年端もいかない少女の涙には大抵の者が慌てるのだが、アルベールは冷たい目で見つめるだけだった。
「まあ、いい。何を考えていていようと、私がすることは変わらん」
「変わらない、ですか?」
「ああ、そうだ。ギルド長としてレコードブレイカー、ひいてはエドガー=レーゲンバーを認めることはできん。奴らがアメンボとして決闘を挑むなら、正面から受けて立つ。そして叩き潰すまでだ」
「そんな……話し合いで解決できないのですか」
「話し合う? そんな相手だと思うのか? 奴らはこちらの生きる糧を奪う害悪だ。蝿と同じで、目障りだから潰す。ただそれだけの存在だ」
求められた反応だけを返す絡繰のように淡々と答えるアルベール。冷たい瞳は、凍りついたように微動だにしない。
確かにアルベールの立場からすれば、エドガー達はギルドのルールから外れた存在で、そう言われても仕方ないだろう。
だが、それを許容できるかは別の問題だ。
「……それは、ギルドを守るためか」
素の口調を隠すことなく言って、ツバキはアルベールを睨む。
普段の老人じみた口調は、故郷の友人たちの形をなぞっているだけに過ぎない。その友人たちならもっと上手くやれるのだろうが、一方的に『目障りだから潰す』と告げられて、それに便乗できるほどツバキは老獪には成りきれなかった。
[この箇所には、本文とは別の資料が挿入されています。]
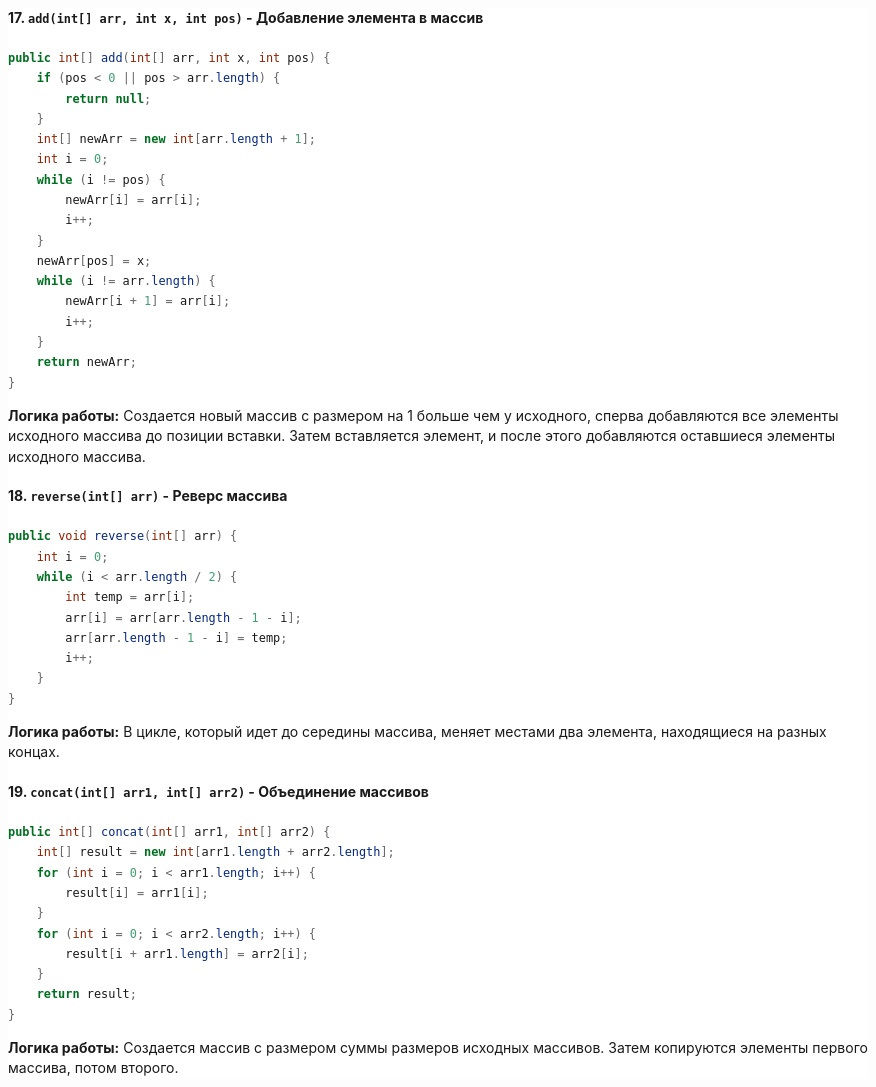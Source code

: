#### 17. `add(int[] arr, int x, int pos)` - Добавление элемента в массив
```java
public int[] add(int[] arr, int x, int pos) {
    if (pos < 0 || pos > arr.length) {
        return null;
    }
    int[] newArr = new int[arr.length + 1];
    int i = 0;
    while (i != pos) {
        newArr[i] = arr[i];
        i++;
    }
    newArr[pos] = x;
    while (i != arr.length) {
        newArr[i + 1] = arr[i];
        i++;
    }
    return newArr;
}
```
**Логика работы:** Создается новый массив с размером на 1 больше чем у исходного, сперва добавляются все элементы исходного массива до позиции вставки. Затем вставляется элемент, и после этого добавляются оставшиеся элементы исходного массива.

#### 18. `reverse(int[] arr)` - Реверс массива
```java
public void reverse(int[] arr) {
    int i = 0;
    while (i < arr.length / 2) {
        int temp = arr[i];
        arr[i] = arr[arr.length - 1 - i];
        arr[arr.length - 1 - i] = temp;
        i++;
    }
}
```
**Логика работы:** В цикле, который идет до середины массива, меняет местами два элемента, находящиеся на разных концах.

#### 19. `concat(int[] arr1, int[] arr2)` - Объединение массивов
```java
public int[] concat(int[] arr1, int[] arr2) {
    int[] result = new int[arr1.length + arr2.length];
    for (int i = 0; i < arr1.length; i++) {
        result[i] = arr1[i];
    }
    for (int i = 0; i < arr2.length; i++) {
        result[i + arr1.length] = arr2[i];
    }
    return result;
}
```
**Логика работы:** Создается массив с размером суммы размеров исходных массивов. Затем копируются элементы первого массива, потом второго.
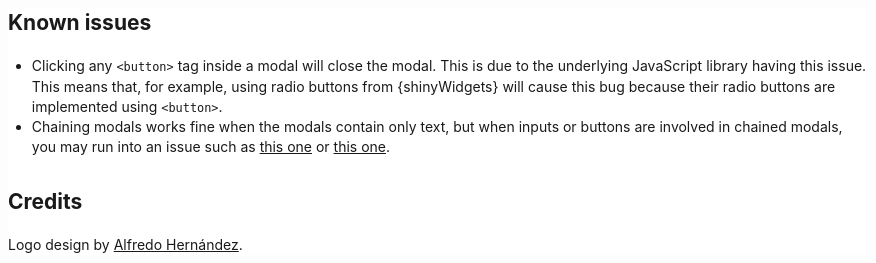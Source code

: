 <h2 id="known-issues">Known issues</h2>

- Clicking any `<button>` tag inside a modal will close the modal. This is due to the underlying JavaScript library having this issue. This means that, for example, using radio buttons from {shinyWidgets} will cause this bug because their radio buttons are implemented using `<button>`.
- Chaining modals works fine when the modals contain only text, but when inputs or buttons are involved in chained modals, you may run into an issue such as [this one](https://github.com/daattali/shinyalert/issues/46) or [this one](https://github.com/daattali/shinyalert/issues/48).

<h2>Credits</h2>

Logo design by [Alfredo Hernández](https://aldomann.com/).
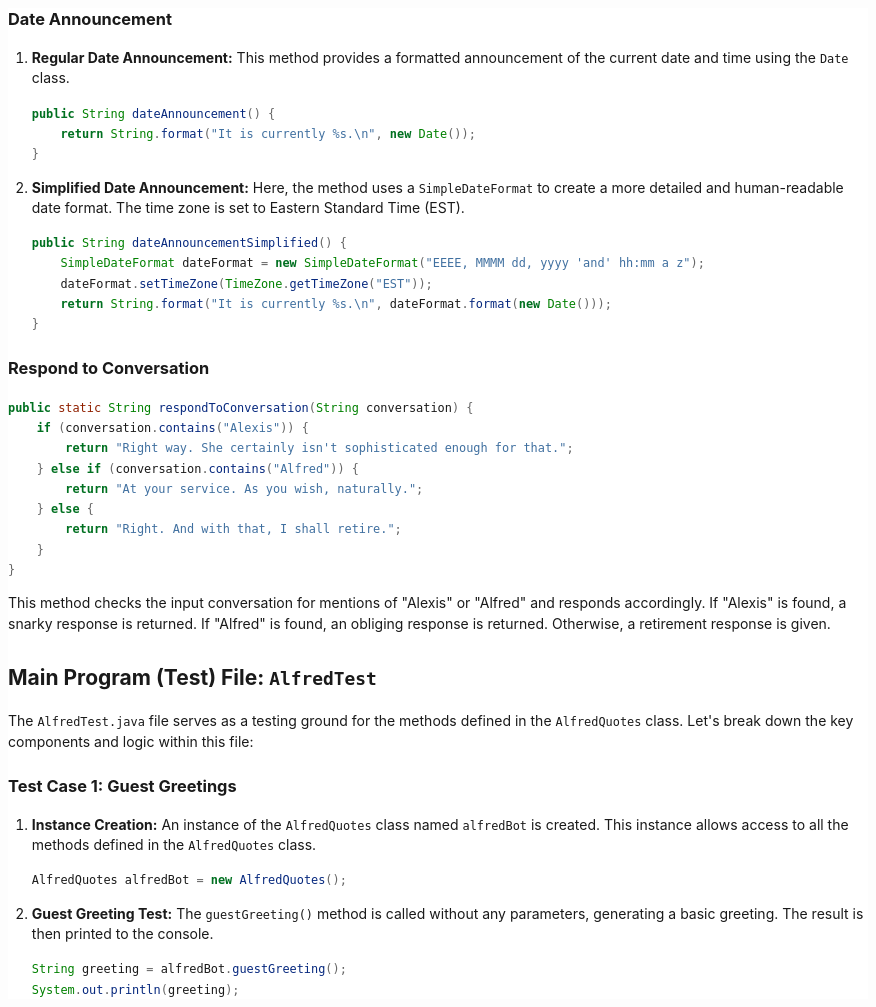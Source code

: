 
### Date Announcement

1. **Regular Date Announcement:** This method provides a formatted announcement of the current date and time using the `Date` class.
    ```java
    public String dateAnnouncement() {
        return String.format("It is currently %s.\n", new Date());
    }
    ```

2. **Simplified Date Announcement:** Here, the method uses a `SimpleDateFormat` to create a more detailed and human-readable date format. The time zone is set to Eastern Standard Time (EST).
    ```java
    public String dateAnnouncementSimplified() {
        SimpleDateFormat dateFormat = new SimpleDateFormat("EEEE, MMMM dd, yyyy 'and' hh:mm a z");
        dateFormat.setTimeZone(TimeZone.getTimeZone("EST"));
        return String.format("It is currently %s.\n", dateFormat.format(new Date()));
    }
    ```


### Respond to Conversation

```java
public static String respondToConversation(String conversation) {
    if (conversation.contains("Alexis")) {
        return "Right way. She certainly isn't sophisticated enough for that.";
    } else if (conversation.contains("Alfred")) {
        return "At your service. As you wish, naturally.";
    } else {
        return "Right. And with that, I shall retire.";
    }
}
```
This method checks the input conversation for mentions of "Alexis" or "Alfred" and responds accordingly. If "Alexis" is found, a snarky response is returned. If "Alfred" is found, an obliging response is returned. Otherwise, a retirement response is given.


## Main Program (Test) File: `AlfredTest`
The `AlfredTest.java` file serves as a testing ground for the methods defined in the `AlfredQuotes` class. Let's break down the key components and logic within this file:

### Test Case 1: Guest Greetings

1. **Instance Creation:** An instance of the `AlfredQuotes` class named `alfredBot` is created. This instance allows access to all the methods defined in the `AlfredQuotes` class.
   ```java
   AlfredQuotes alfredBot = new AlfredQuotes();
   ```

2. **Guest Greeting Test:** The `guestGreeting()` method is called without any parameters, generating a basic greeting. The result is then printed to the console.
   ```java
   String greeting = alfredBot.guestGreeting();
   System.out.println(greeting);
   ```
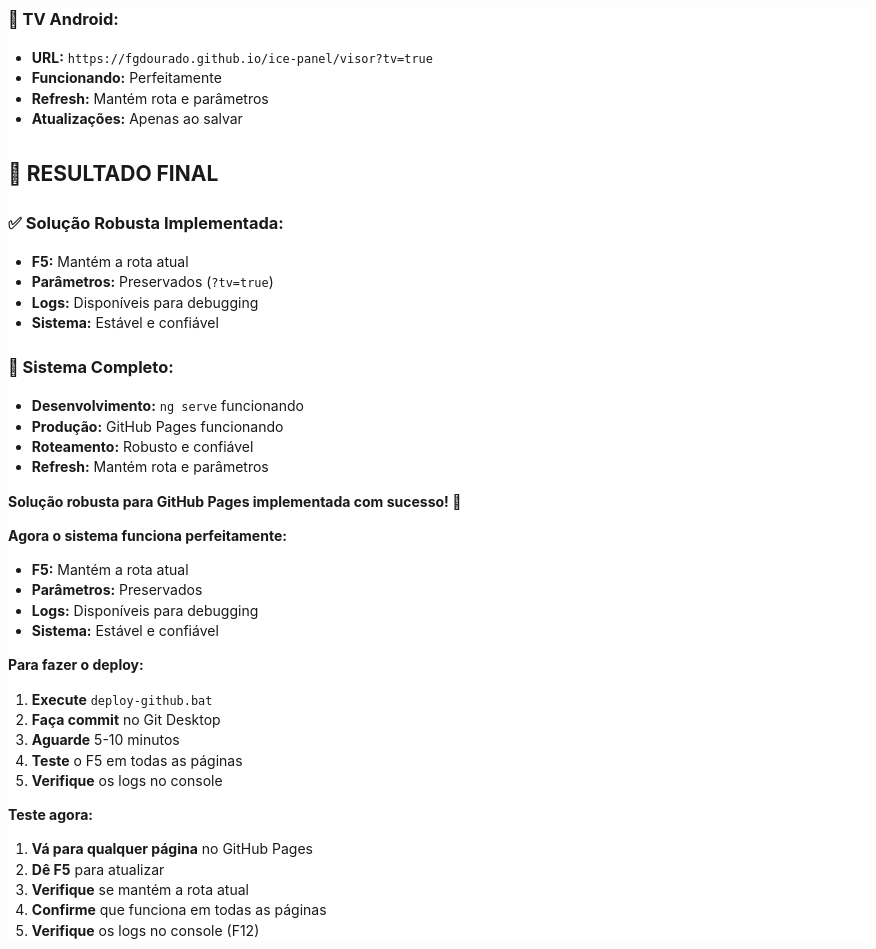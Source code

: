 ### **📱 TV Android:**
- **URL:** `https://fgdourado.github.io/ice-panel/visor?tv=true`
- **Funcionando:** Perfeitamente
- **Refresh:** Mantém rota e parâmetros
- **Atualizações:** Apenas ao salvar

## 🎉 RESULTADO FINAL

### **✅ Solução Robusta Implementada:**
- **F5:** Mantém a rota atual
- **Parâmetros:** Preservados (`?tv=true`)
- **Logs:** Disponíveis para debugging
- **Sistema:** Estável e confiável

### **🚀 Sistema Completo:**
- **Desenvolvimento:** `ng serve` funcionando
- **Produção:** GitHub Pages funcionando
- **Roteamento:** Robusto e confiável
- **Refresh:** Mantém rota e parâmetros

**Solução robusta para GitHub Pages implementada com sucesso! 🔧**

**Agora o sistema funciona perfeitamente:**
- **F5:** Mantém a rota atual
- **Parâmetros:** Preservados
- **Logs:** Disponíveis para debugging
- **Sistema:** Estável e confiável

**Para fazer o deploy:**
1. **Execute** `deploy-github.bat`
2. **Faça commit** no Git Desktop
3. **Aguarde** 5-10 minutos
4. **Teste** o F5 em todas as páginas
5. **Verifique** os logs no console

**Teste agora:**
1. **Vá para qualquer página** no GitHub Pages
2. **Dê F5** para atualizar
3. **Verifique** se mantém a rota atual
4. **Confirme** que funciona em todas as páginas
5. **Verifique** os logs no console (F12)
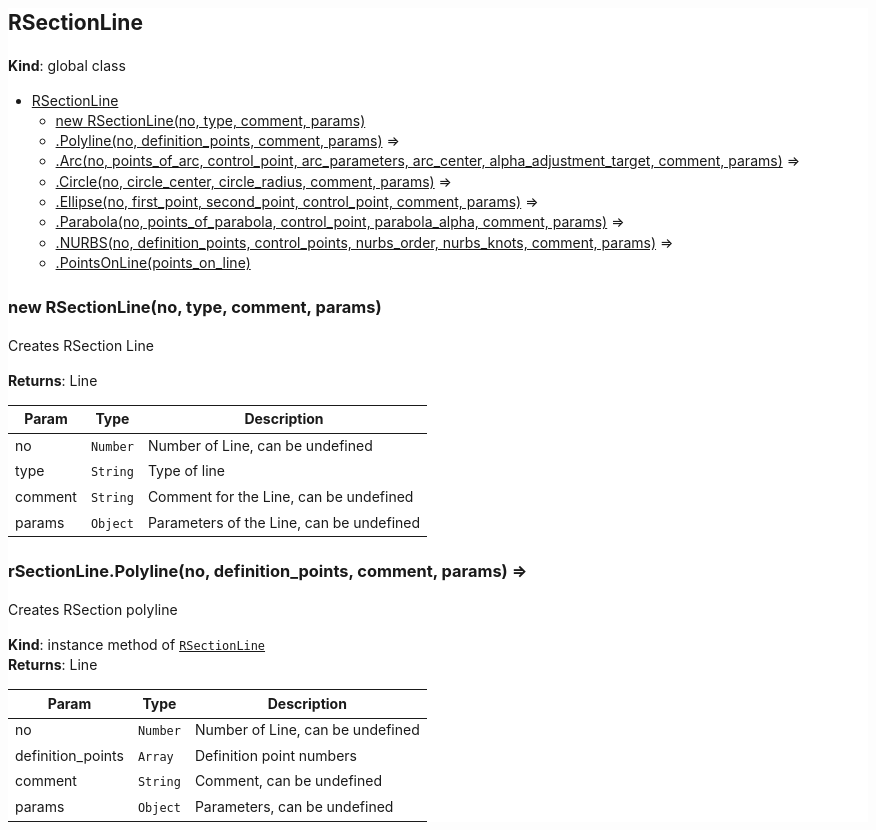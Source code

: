 <a name="RSectionLine"></a>

## RSectionLine
**Kind**: global class  

* [RSectionLine](#RSectionLine)
    * [new RSectionLine(no, type, comment, params)](#new_RSectionLine_new)
    * [.Polyline(no, definition_points, comment, params)](#RSectionLine+Polyline) ⇒
    * [.Arc(no, points_of_arc, control_point, arc_parameters, arc_center, alpha_adjustment_target, comment, params)](#RSectionLine+Arc) ⇒
    * [.Circle(no, circle_center, circle_radius, comment, params)](#RSectionLine+Circle) ⇒
    * [.Ellipse(no, first_point, second_point, control_point, comment, params)](#RSectionLine+Ellipse) ⇒
    * [.Parabola(no, points_of_parabola, control_point, parabola_alpha, comment, params)](#RSectionLine+Parabola) ⇒
    * [.NURBS(no, definition_points, control_points, nurbs_order, nurbs_knots, comment, params)](#RSectionLine+NURBS) ⇒
    * [.PointsOnLine(points_on_line)](#RSectionLine+PointsOnLine)

<a name="new_RSectionLine_new"></a>

### new RSectionLine(no, type, comment, params)
Creates RSection Line

**Returns**: Line  

| Param | Type | Description |
| --- | --- | --- |
| no | <code>Number</code> | Number of Line, can be undefined |
| type | <code>String</code> | Type of line |
| comment | <code>String</code> | Comment for the Line, can be undefined |
| params | <code>Object</code> | Parameters of the Line, can be undefined |

<a name="RSectionLine+Polyline"></a>

### rSectionLine.Polyline(no, definition_points, comment, params) ⇒
Creates RSection polyline

**Kind**: instance method of [<code>RSectionLine</code>](#RSectionLine)  
**Returns**: Line  

| Param | Type | Description |
| --- | --- | --- |
| no | <code>Number</code> | Number of Line, can be undefined |
| definition_points | <code>Array</code> | Definition point numbers |
| comment | <code>String</code> | Comment, can be undefined |
| params | <code>Object</code> | Parameters, can be undefined |
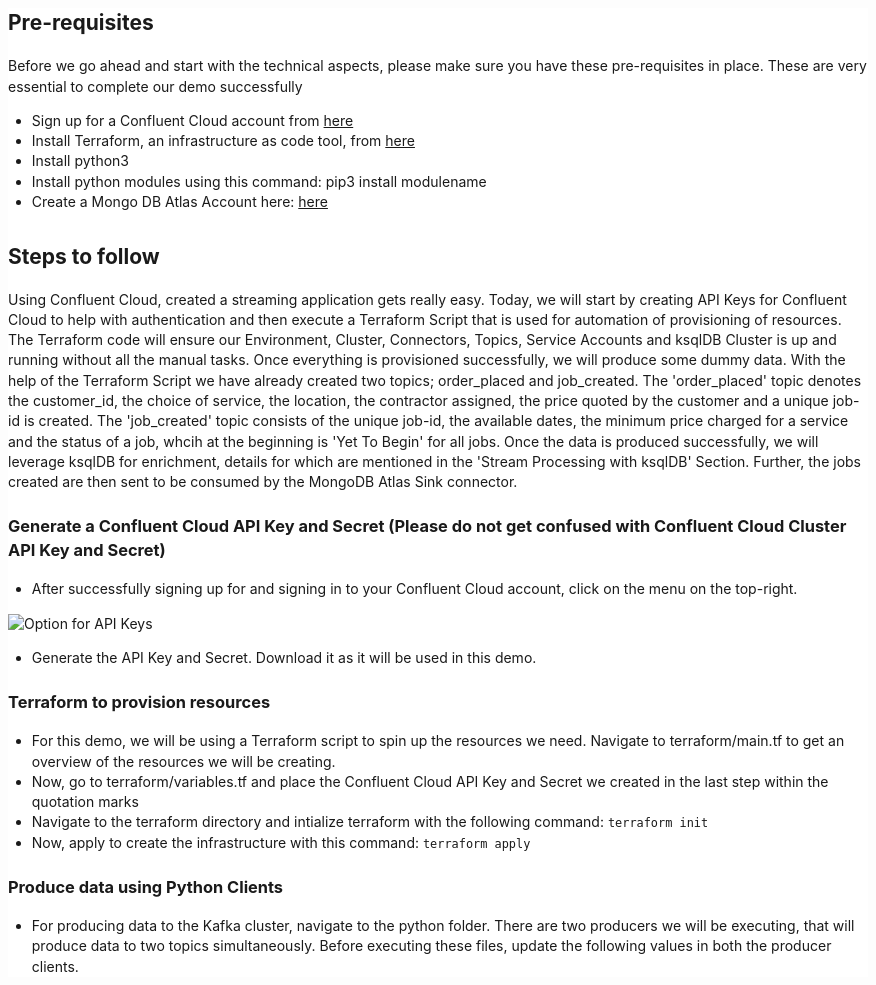 ## Pre-requisites

Before we go ahead and start with the technical aspects, please make sure you have these pre-requisites in place. These are very essential to complete our demo successfully
 - Sign up for a Confluent Cloud account from [here](https://www.confluent.io/confluent-cloud/tryfree/)
 - Install Terraform, an infrastructure as code tool, from [here](https://developer.hashicorp.com/terraform/tutorials/aws-get-started/install-cli)
 - Install python3 
 - Install python modules using this command: pip3 install modulename
 - Create a Mongo DB Atlas Account here: [here](https://www.mongodb.com/cloud/atlas/register)


## Steps to follow

Using Confluent Cloud, created a streaming application gets really easy. Today, we will start by creating API Keys for Confluent Cloud to help with authentication and then execute a Terraform Script that is used for automation of provisioning of resources. The Terraform code will ensure our Environment, Cluster, Connectors, Topics, Service Accounts and ksqlDB Cluster is up and running without all the manual tasks. Once everything is provisioned successfully, we will produce some dummy data. With the help of the Terraform Script we have already created two topics; order_placed and job_created. The 'order_placed' topic denotes the customer_id, the choice of service, the location, the contractor assigned, the price quoted by the customer and a unique job-id is created. The 'job_created' topic consists of the unique job-id, the available dates, the minimum price charged for a service and the status of a job, whcih at the beginning is 'Yet To Begin' for all jobs. Once the data is produced successfully, we will leverage ksqlDB for enrichment, details for which are mentioned in the 'Stream Processing with ksqlDB' Section. Further, the jobs created are then sent to be consumed by the MongoDB Atlas Sink connector.

### Generate a Confluent Cloud API Key and Secret (Please do not get confused with Confluent Cloud Cluster API Key and Secret)
    
- After successfully signing up for and signing in to your Confluent Cloud account, click on the menu on the top-right.

![Option for API Keys](resources/API-keys.jpeg)

- Generate the API Key and Secret. Download it as it will be used in this demo.

### Terraform to provision resources
- For this demo, we will be using a Terraform script to spin up the resources we need. Navigate to terraform/main.tf to get an overview of the resources we will be creating.
- Now, go to terraform/variables.tf and place the Confluent Cloud API Key and Secret we created in the last step within the quotation marks
- Navigate to the terraform directory and intialize terraform with the following command:
    `terraform init`
- Now, apply to create the infrastructure with this command:
    `terraform apply`
  
### Produce data using Python Clients
- For producing data to the Kafka cluster, navigate to the python folder. There are two producers we will be executing, that will produce data to two topics simultaneously. Before executing these files, update the following values in both the producer clients.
彼らにも、ちっぽけでも誇りがあるはずだ。自分がフクスであることを想うように。そう考えると、堪えることはできない。
怒りをにじませるツバキに対して、アルベールの表情は変わらない。
「そうだ。それが私の役目であり、私の責任だ。所属する店を守り、生活を守る」
「若者の未来を切り捨ててでもか」
「そうだ。それが罪だというのなら、罰は必ず訪れる。だが、その日までは役目を果たし続けさせてもらう」
「……ふん、気に食わん。気に食わんな、その正しさは」
アルベールを睨みながら、ツバキはそう吐き捨てる。
全体の幸福のために悪であることを自覚しながら躊躇しない。それが正しく、必要だと言うことがわかっていながらも、ツバキはそれを認めたくなかった。
体系的に処理をすると言うなら、意志を持った生き物である必要がない。例え答えが間違っていようと、自分の意志で出したものにこそ意味がある。彼女はそう信じていたからだ。
「話は終わりか? なら、帰ってくれ。仕事がまだ残っている」
「言われんでもそうさせてもらうわ。まったく、恨み妬みが理由のほうが余程人らしかったわ」
不機嫌そうにツバキは言って立ち上がり、ドアへと向かう。アルベールは、無言でそれを見送っていた。
ツバキがドアノブに手を掛けた時、
「……ああ、そうじゃ。もう一つ聞かせい」
振り向き、アルベールの答えを待たず問いかける。
「あやつらを叩き潰すと言ったが……何故レースで決闘などと回りくどい手を取る? ギルドの飯の種を食い荒らしているのなら、大義名分なぞどうにでもなろうに」
その問いに、アルベールの瞳が極僅かに揺らぐ。冬の日差しに分厚い氷が照らされた程度の揺らぎだったが、ツバキはそれを見逃せなかった。
だが、その揺らぎはすぐに消え、声を荒げることも沈めることもなく、真冬の湖面のような声で答える。
「『アメンボの腕は上だが、数に負けた』という一片の希望すら与えないためだ。それ以外に理由はない」
「……そうか、邪魔したの」
ひらひらと手を振ってアインは部屋を後にする。それに遅れて小さく鈴が鳴ったような音がした。
ドアが締まりきった残響が消え去り、一人部屋に残されたアルベールは、
「そうだ……それ以外に……何の理由がある」
自分に言い聞かせるように、そう呟いた。